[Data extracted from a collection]
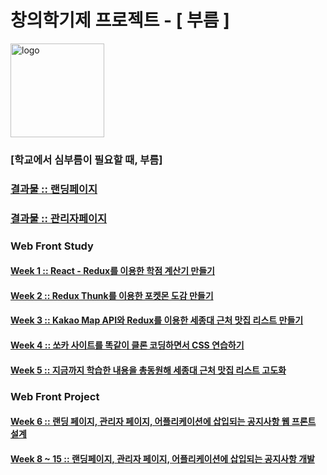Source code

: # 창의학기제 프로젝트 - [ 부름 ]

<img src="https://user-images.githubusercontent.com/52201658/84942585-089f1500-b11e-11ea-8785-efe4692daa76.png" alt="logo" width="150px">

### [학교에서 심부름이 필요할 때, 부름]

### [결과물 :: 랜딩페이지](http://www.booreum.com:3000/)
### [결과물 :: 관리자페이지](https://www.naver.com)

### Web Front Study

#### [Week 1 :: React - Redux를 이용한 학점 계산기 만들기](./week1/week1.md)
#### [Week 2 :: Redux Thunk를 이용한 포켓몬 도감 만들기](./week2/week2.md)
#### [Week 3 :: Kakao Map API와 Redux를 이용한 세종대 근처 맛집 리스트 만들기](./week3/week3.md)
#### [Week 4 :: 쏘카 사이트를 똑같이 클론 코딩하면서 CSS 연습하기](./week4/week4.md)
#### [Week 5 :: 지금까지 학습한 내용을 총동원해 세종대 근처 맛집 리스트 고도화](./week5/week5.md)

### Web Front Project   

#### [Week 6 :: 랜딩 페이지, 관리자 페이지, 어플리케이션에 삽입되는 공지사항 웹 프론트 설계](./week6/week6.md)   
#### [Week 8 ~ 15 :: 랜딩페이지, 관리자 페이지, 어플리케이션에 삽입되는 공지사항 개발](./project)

What you should do —
When a line in the records holds the string "어플리케이션에", copy that line.

Task solution —
#### [Week 6 :: 랜딩 페이지, 관리자 페이지, 어플리케이션에 삽입되는 공지사항 웹 프론트 설계](./week6/week6.md)   
#### [Week 8 ~ 15 :: 랜딩페이지, 관리자 페이지, 어플리케이션에 삽입되는 공지사항 개발](./project)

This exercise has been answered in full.